*** Data for processing ***

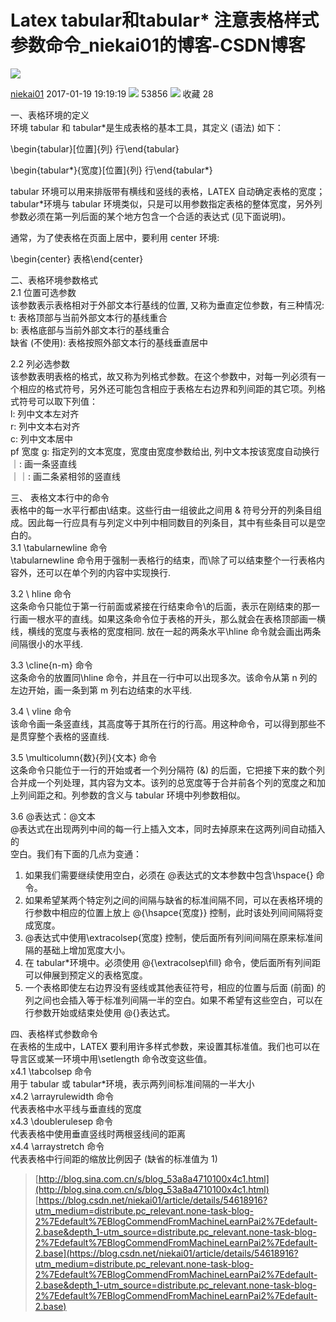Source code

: # Latex tabular和tabular* 注意表格样式参数命令_niekai01的博客-CSDN博客
![](https://csdnimg.cn/release/blogv2/dist/pc/img/reprint.png)

[niekai01](https://blog.csdn.net/niekai01) 2017-01-19 19:19:19 ![](https://csdnimg.cn/release/blogv2/dist/pc/img/articleReadEyes.png)
 53856 ![](https://csdnimg.cn/release/blogv2/dist/pc/img/tobarCollect.png)
 收藏  28 

一、表格环境的定义  
环境 tabular 和 tabular\*是生成表格的基本工具，其定义 (语法) 如下：  

\\begin{tabular}\[位置]{列} 行\\end{tabular}

\\begin{tabular\*}{宽度}\[位置]{列} 行\\end{tabular\*}

tabular 环境可以用来排版带有横线和竖线的表格，LATEX 自动确定表格的宽度；tabular\*环境与 tabular 环境类似，只是可以用参数指定表格的整体宽度，另外列参数必须在第一列后面的某个地方包含一个合适的表达式 (见下面说明)。

通常，为了使表格在页面上居中，要利用 center 环境:  

\\begin{center} 表格\\end{center}

二、表格环境参数格式  
2.1 位置可选参数  
该参数表示表格相对于外部文本行基线的位置, 又称为垂直定位参数，有三种情况:  
t: 表格顶部与当前外部文本行的基线重合  
b: 表格底部与当前外部文本行的基线重合  
缺省 (不使用): 表格按照外部文本行的基线垂直居中

2.2 列必选参数  
该参数表明表格的格式，故又称为列格式参数。在这个参数中，对每一列必须有一个相应的格式符号，另外还可能包含相应于表格左右边界和列间距的其它项。列格式符号可以取下列值：  
l: 列中文本左对齐  
r: 列中文本右对齐  
c: 列中文本居中  
pf 宽度 g: 指定列的文本宽度，宽度由宽度参数给出, 列中文本按该宽度自动换行  
｜: 画一条竖直线  
｜｜: 画二条紧相邻的竖直线

三、 表格文本行中的命令  
表格中的每一水平行都由\\结束。这些行由一组彼此之间用 & 符号分开的列条目组成。因此每一行应具有与列定义中列中相同数目的列条目，其中有些条目可以是空白的。  
3.1 \\tabularnewline 命令  
\\tabularnewline 命令用于强制一表格行的结束，而\\除了可以结束整个一行表格内容外，还可以在单个列的内容中实现换行.

3.2 \\ hline 命令  
这条命令只能位于第一行前面或紧接在行结束命令\\的后面，表示在刚结束的那一行画一根水平的直线。如果这条命令位于表格的开头，那么就会在表格顶部画一横线，横线的宽度与表格的宽度相同. 放在一起的两条水平\\hline 命令就会画出两条间隔很小的水平线.

3.3 \\cline{n-m} 命令  
这条命令的放置同\\hline 命令，并且在一行中可以出现多次。该命令从第 n 列的左边开始，画一条到第 m 列右边结束的水平线.

3.4 \\ vline 命令  
该命令画一条竖直线，其高度等于其所在行的行高。用这种命令，可以得到那些不是贯穿整个表格的竖直线.

3.5 \\multicolumn{数}{列}{文本} 命令  
这条命令只能位于一行的开始或者一个列分隔符 (&) 的后面，它把接下来的数个列合并成一个列处理，其内容为文本。该列的总宽度等于合并前各个列的宽度之和加上列间距之和。列参数的含义与 tabular 环境中列参数相似。

3.6 @表达式：@文本  
@表达式在出现两列中间的每一行上插入文本，同时去掉原来在这两列间自动插入的  
空白。我们有下面的几点为变通：  
1. 如果我们需要继续使用空白，必须在 @表达式的文本参数中包含\\hspace{} 命令。  
2. 如果希望某两个特定列之间的间隔与缺省的标准间隔不同，可以在表格环境的行参数中相应的位置上放上 @{\\hsapce{宽度}} 控制，此时该处列间间隔将变成宽度。  
3. @表达式中使用\\extracolsep{宽度} 控制，使后面所有列间间隔在原来标准间隔的基础上增加宽度大小。  
4. 在 tabular\*环境中。必须使用 @{\\extracolsep\\fill} 命令，使后面所有列间距可以伸展到预定义的表格宽度。  
5. 一个表格即使左右边界没有竖线或其他表征符号，相应的位置与后面 (前面) 的列之间也会插入等于标准列间隔一半的空白。如果不希望有这些空白，可以在行参数开始或结束处使用 @{}表达式。

四、表格样式参数命令  
在表格的生成中，LATEX 要利用许多样式参数，来设置其标准值。我们也可以在导言区或某一环境中用\\setlength 命令改变这些值。  
x4.1 \\tabcolsep 命令  
用于 tabular 或 tabular\*环境，表示两列间标准间隔的一半大小  
x4.2 \\arrayrulewidth 命令  
代表表格中水平线与垂直线的宽度  
x4.3 \\doublerulesep 命令  
代表表格中使用垂直竖线时两根竖线间的距离  
x4.4 \\arraystretch 命令  
代表表格中行间距的缩放比例因子 (缺省的标准值为 1)

> [http://blog.sina.com.cn/s/blog_53a8a4710100x4c1.html](http://blog.sina.com.cn/s/blog_53a8a4710100x4c1.html) 
>  [https://blog.csdn.net/niekai01/article/details/54618916?utm_medium=distribute.pc_relevant.none-task-blog-2%7Edefault%7EBlogCommendFromMachineLearnPai2%7Edefault-2.base&depth_1-utm_source=distribute.pc_relevant.none-task-blog-2%7Edefault%7EBlogCommendFromMachineLearnPai2%7Edefault-2.base](https://blog.csdn.net/niekai01/article/details/54618916?utm_medium=distribute.pc_relevant.none-task-blog-2%7Edefault%7EBlogCommendFromMachineLearnPai2%7Edefault-2.base&depth_1-utm_source=distribute.pc_relevant.none-task-blog-2%7Edefault%7EBlogCommendFromMachineLearnPai2%7Edefault-2.base)
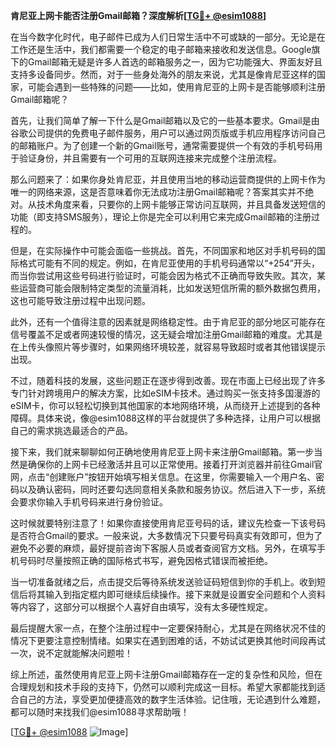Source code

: **肯尼亚上网卡能否注册Gmail邮箱？深度解析[[TG💪+ @esim1088](https://t.me/s/esim1088)]**

在当今数字化时代，电子邮件已成为人们日常生活中不可或缺的一部分。无论是在工作还是生活中，我们都需要一个稳定的电子邮箱来接收和发送信息。Google旗下的Gmail邮箱无疑是许多人首选的邮箱服务之一，因为它功能强大、界面友好且支持多设备同步。然而，对于一些身处海外的朋友来说，尤其是像肯尼亚这样的国家，可能会遇到一些特殊的问题——比如，使用肯尼亚的上网卡是否能够顺利注册Gmail邮箱呢？

首先，让我们简单了解一下什么是Gmail邮箱以及它的一些基本要求。Gmail是由谷歌公司提供的免费电子邮件服务，用户可以通过网页版或手机应用程序访问自己的邮箱账户。为了创建一个新的Gmail账号，通常需要提供一个有效的手机号码用于验证身份，并且需要有一个可用的互联网连接来完成整个注册流程。

那么问题来了：如果你身处肯尼亚，并且使用当地的移动运营商提供的上网卡作为唯一的网络来源，这是否意味着你无法成功注册Gmail邮箱呢？答案其实并不绝对。从技术角度来看，只要你的上网卡能够正常访问互联网，并且具备发送短信的功能（即支持SMS服务），理论上你是完全可以利用它来完成Gmail邮箱的注册过程的。

但是，在实际操作中可能会面临一些挑战。首先，不同国家和地区对手机号码的国际格式可能有不同的规定。例如，在肯尼亚使用的手机号码通常以“+254”开头，而当你尝试用这些号码进行验证时，可能会因为格式不正确而导致失败。其次，某些运营商可能会限制特定类型的流量消耗，比如发送短信所需的额外数据包费用，这也可能导致注册过程中出现问题。

此外，还有一个值得注意的因素就是网络稳定性。由于肯尼亚的部分地区可能存在信号覆盖不足或者网速较慢的情况，这无疑会增加注册Gmail邮箱的难度。尤其是在上传头像照片等步骤时，如果网络环境较差，就容易导致超时或者其他错误提示出现。

不过，随着科技的发展，这些问题正在逐步得到改善。现在市面上已经出现了许多专门针对跨境用户的解决方案，比如eSIM卡技术。通过购买一张支持多国漫游的eSIM卡，你可以轻松切换到其他国家的本地网络环境，从而绕开上述提到的各种障碍。具体来说，像@esim1088这样的平台就提供了多种选择，让用户可以根据自己的需求挑选最适合的产品。

接下来，我们就来聊聊如何正确地使用肯尼亚上网卡来注册Gmail邮箱。第一步当然是确保你的上网卡已经激活并且可以正常使用。接着打开浏览器并前往Gmail官网，点击“创建账户”按钮开始填写相关信息。在这里，你需要输入一个用户名、密码以及确认密码，同时还要勾选同意相关条款和服务协议。然后进入下一步，系统会要求你输入手机号码来进行身份验证。

这时候就要特别注意了！如果你直接使用肯尼亚号码的话，建议先检查一下该号码是否符合Gmail的要求。一般来说，大多数情况下只要号码真实有效即可，但为了避免不必要的麻烦，最好提前咨询下客服人员或者查阅官方文档。另外，在填写手机号码时尽量按照正确的国际格式书写，避免因格式错误而被拒绝。

当一切准备就绪之后，点击提交后等待系统发送验证码短信到你的手机上。收到短信后将其输入到指定框内即可继续后续操作。接下来就是设置安全问题和个人资料等内容了，这部分可以根据个人喜好自由填写，没有太多硬性规定。

最后提醒大家一点，在整个注册过程中一定要保持耐心，尤其是在网络状况不佳的情况下更要注意控制情绪。如果实在遇到困难的话，不妨试试更换其他时间段再试一次，说不定就能解决问题啦！

综上所述，虽然使用肯尼亚上网卡注册Gmail邮箱存在一定的复杂性和风险，但在合理规划和技术手段的支持下，仍然可以顺利完成这一目标。希望大家都能找到适合自己的方法，享受更加便捷高效的数字生活体验。记住哦，无论遇到什么难题，都可以随时来找我们@esim1088寻求帮助哦！

[[TG💪+ @esim1088](https://t.me/s/esim1088) ![Image](https://i.postimg.cc/4NQfJmqS/Snipaste-2025-05-13-00-14-12.png)]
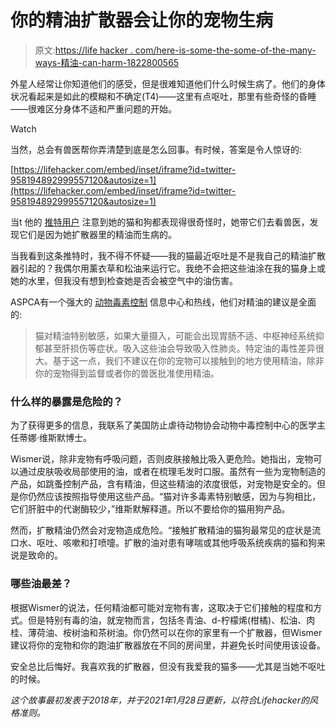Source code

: # 你的精油扩散器会让你的宠物生病

> 原文:[https://life hacker . com/here-is-some-the-some-of-the-many-ways-精油-can-harm-1822800565](https://lifehacker.com/here-are-some-of-the-many-ways-essential-oils-can-harm-1822800565)

外星人经常让你知道他们的感受，但是很难知道他们什么时候生病了。他们的身体状况看起来是如此的模糊和不确定(T4)——这里有点呕吐，那里有些奇怪的昏睡——很难区分身体不适和严重问题的开始。

Watch

当然，总会有兽医帮你弄清楚到底是怎么回事。有时候，答案是令人惊讶的:

 [https://lifehacker.com/embed/inset/iframe?id=twitter-958194892999557120&autosize=1](https://lifehacker.com/embed/inset/iframe?id=twitter-958194892999557120&autosize=1) 

当t 他的 [推特用户](https://twitter.com/wiccaquarius) 注意到她的猫和狗都表现得很奇怪时，她带它们去看兽医，发现它们是因为她扩散器里的精油而生病的。

当我看到这条推特时，我不得不怀疑——我的猫最近呕吐是不是我自己的精油扩散器引起的？我偶尔用薰衣草和松油来运行它。我绝不会把这些油涂在我的猫身上或她的水里，但我没有想到检查她是否会被空气中的油伤害。

ASPCA有一个强大的 [动物毒素控制](https://www.aspca.org/pet-care/animal-poison-control) 信息中心和热线，他们对精油的建议是全面的:

> 猫对精油特别敏感，如果大量摄入，可能会出现胃肠不适、中枢神经系统抑郁甚至肝损伤等症状。吸入这些油会导致吸入性肺炎。特定油的毒性差异很大。基于这一点，我们不建议在你的宠物可以接触到的地方使用精油，除非你的宠物得到监督或者你的兽医批准使用精油。

### 什么样的暴露是危险的？

为了获得更多的信息，我联系了美国防止虐待动物协会动物中毒控制中心的医学主任蒂娜·维斯默博士。

Wismer说，除非宠物有呼吸问题，否则皮肤接触比吸入更危险。她指出，宠物可以通过皮肤吸收局部使用的油，或者在梳理毛发时口服。虽然有一些为宠物制造的产品，如跳蚤控制产品，含有精油，但这些精油的浓度很低，对宠物是安全的。但是你仍然应该按照指导使用这些产品。“猫对许多毒素特别敏感，因为与狗相比，它们肝脏中的代谢酶较少，”维斯默解释道。所以不要给你的猫用狗产品。

然而，扩散精油仍然会对宠物造成危险。“接触扩散精油的猫狗最常见的症状是流口水、呕吐、咳嗽和打喷嚏。扩散的油对患有哮喘或其他呼吸系统疾病的猫和狗来说是致命的。

### 哪些油最差？

根据Wismer的说法，任何精油都可能对宠物有害，这取决于它们接触的程度和方式。但是特别有毒的油，就宠物而言，包括冬青油、d-柠檬烯(柑橘)、松油、肉桂、薄荷油、桉树油和茶树油。你仍然可以在你的家里有一个扩散器，但Wismer建议将你的宠物和你的跑油扩散器放在不同的房间里，并避免长时间使用该设备。

安全总比后悔好。我喜欢我的扩散器，但没有我爱我的猫多——尤其是当她不呕吐的时候。

*这个故事最初发表于2018年，并于2021年1月28日更新，以符合Lifehacker的风格准则。*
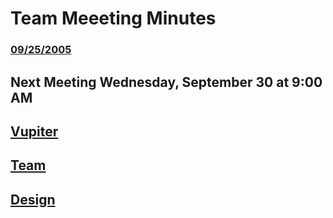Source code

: # Team Meeeting Minutes

### [09/25/2005](https://ams0187.github.io/Vupiter/9_25_2020.txt)

## Next Meeting Wednesday, September 30 at 9:00 AM

## [Vupiter](https://ams0187.github.io/Vupiter/)

## [Team](https://ams0187.github.io/Vupiter/members)

## [Design](https://ams0187.github.io/Vupiter/design)

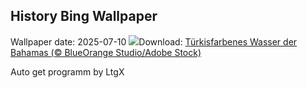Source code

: ## History Bing Wallpaper
Wallpaper date: 2025-07-10
![](https://www.bing.com/th?id=OHR.BahamaBlues_DE-DE5750119392_UHD.jpg&w=1000)Download: [Türkisfarbenes Wasser der Bahamas (© BlueOrange Studio/Adobe Stock)](https://www.bing.com/th?id=OHR.BahamaBlues_DE-DE5750119392_UHD.jpg)

Auto get programm by LtgX
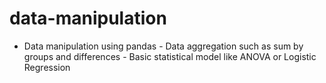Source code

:# data-manipulation
- Data manipulation using pandas - Data aggregation such as sum by groups and differences - Basic statistical model like ANOVA or Logistic Regression
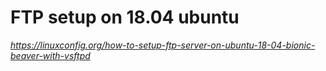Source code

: # FTP setup on 18.04 ubuntu

_https://linuxconfig.org/how-to-setup-ftp-server-on-ubuntu-18-04-bionic-beaver-with-vsftpd_

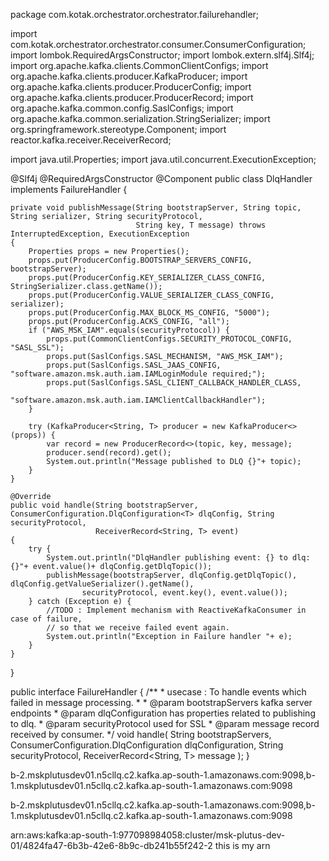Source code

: package com.kotak.orchestrator.orchestrator.failurehandler;

import com.kotak.orchestrator.orchestrator.consumer.ConsumerConfiguration;
import lombok.RequiredArgsConstructor;
import lombok.extern.slf4j.Slf4j;
import org.apache.kafka.clients.CommonClientConfigs;
import org.apache.kafka.clients.producer.KafkaProducer;
import org.apache.kafka.clients.producer.ProducerConfig;
import org.apache.kafka.clients.producer.ProducerRecord;
import org.apache.kafka.common.config.SaslConfigs;
import org.apache.kafka.common.serialization.StringSerializer;
import org.springframework.stereotype.Component;
import reactor.kafka.receiver.ReceiverRecord;

import java.util.Properties;
import java.util.concurrent.ExecutionException;

@Slf4j
@RequiredArgsConstructor
@Component
public class DlqHandler<T> implements FailureHandler<T> {



    private void publishMessage(String bootstrapServer, String topic, String serializer, String securityProtocol,
                                String key, T message) throws InterruptedException, ExecutionException
    {
        Properties props = new Properties();
        props.put(ProducerConfig.BOOTSTRAP_SERVERS_CONFIG, bootstrapServer);
        props.put(ProducerConfig.KEY_SERIALIZER_CLASS_CONFIG, StringSerializer.class.getName());
        props.put(ProducerConfig.VALUE_SERIALIZER_CLASS_CONFIG, serializer);
        props.put(ProducerConfig.MAX_BLOCK_MS_CONFIG, "5000");
        props.put(ProducerConfig.ACKS_CONFIG, "all");
        if ("AWS_MSK_IAM".equals(securityProtocol)) {
            props.put(CommonClientConfigs.SECURITY_PROTOCOL_CONFIG, "SASL_SSL");
            props.put(SaslConfigs.SASL_MECHANISM, "AWS_MSK_IAM");
            props.put(SaslConfigs.SASL_JAAS_CONFIG, "software.amazon.msk.auth.iam.IAMLoginModule required;");
            props.put(SaslConfigs.SASL_CLIENT_CALLBACK_HANDLER_CLASS,
                    "software.amazon.msk.auth.iam.IAMClientCallbackHandler");
        }

        try (KafkaProducer<String, T> producer = new KafkaProducer<>(props)) {
            var record = new ProducerRecord<>(topic, key, message);
            producer.send(record).get();
            System.out.println("Message published to DLQ {}"+ topic);
        }
    }

    @Override
    public void handle(String bootstrapServer, ConsumerConfiguration.DlqConfiguration<T> dlqConfig, String securityProtocol,
                       ReceiverRecord<String, T> event)
    {
        try {
            System.out.println("DlqHandler publishing event: {} to dlq: {}"+ event.value()+ dlqConfig.getDlqTopic());
            publishMessage(bootstrapServer, dlqConfig.getDlqTopic(), dlqConfig.getValueSerializer().getName(),
                    securityProtocol, event.key(), event.value());
        } catch (Exception e) {
            //TODO : Implement mechanism with ReactiveKafkaConsumer in case of failure,
            // so that we receive failed event again.
            System.out.println("Exception in Failure handler "+ e);
        }
    }
}


public interface FailureHandler<T> {
    /**
     * usecase : To handle events which failed in message processing.
     *
     * @param bootstrapServers kafka server endpoints
     * @param dlqConfiguration has properties related to publishing to dlq.
     * @param securityProtocol used for SSL
     * @param message          record received by consumer.
     */
    void handle(
            String bootstrapServers,
            ConsumerConfiguration.DlqConfiguration<T> dlqConfiguration,
            String securityProtocol,
            ReceiverRecord<String, T> message
    );
}

b-2.mskplutusdev01.n5cllq.c2.kafka.ap-south-1.amazonaws.com:9098,b-1.mskplutusdev01.n5cllq.c2.kafka.ap-south-1.amazonaws.com:9098

b-2.mskplutusdev01.n5cllq.c2.kafka.ap-south-1.amazonaws.com:9098,b-1.mskplutusdev01.n5cllq.c2.kafka.ap-south-1.amazonaws.com:9098

arn:aws:kafka:ap-south-1:977098984058:cluster/msk-plutus-dev-01/4824fa47-6b3b-42e6-8b9c-db241b55f242-2 this is my arn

*** End of Data for processing ***

Where does the string "tabularnewline" occur in the data above? Copy every line that holds it.

3.1 \\tabularnewline 命令  
\\tabularnewline 命令用于强制一表格行的结束，而\\除了可以结束整个一行表格内容外，还可以在单个列的内容中实现换行.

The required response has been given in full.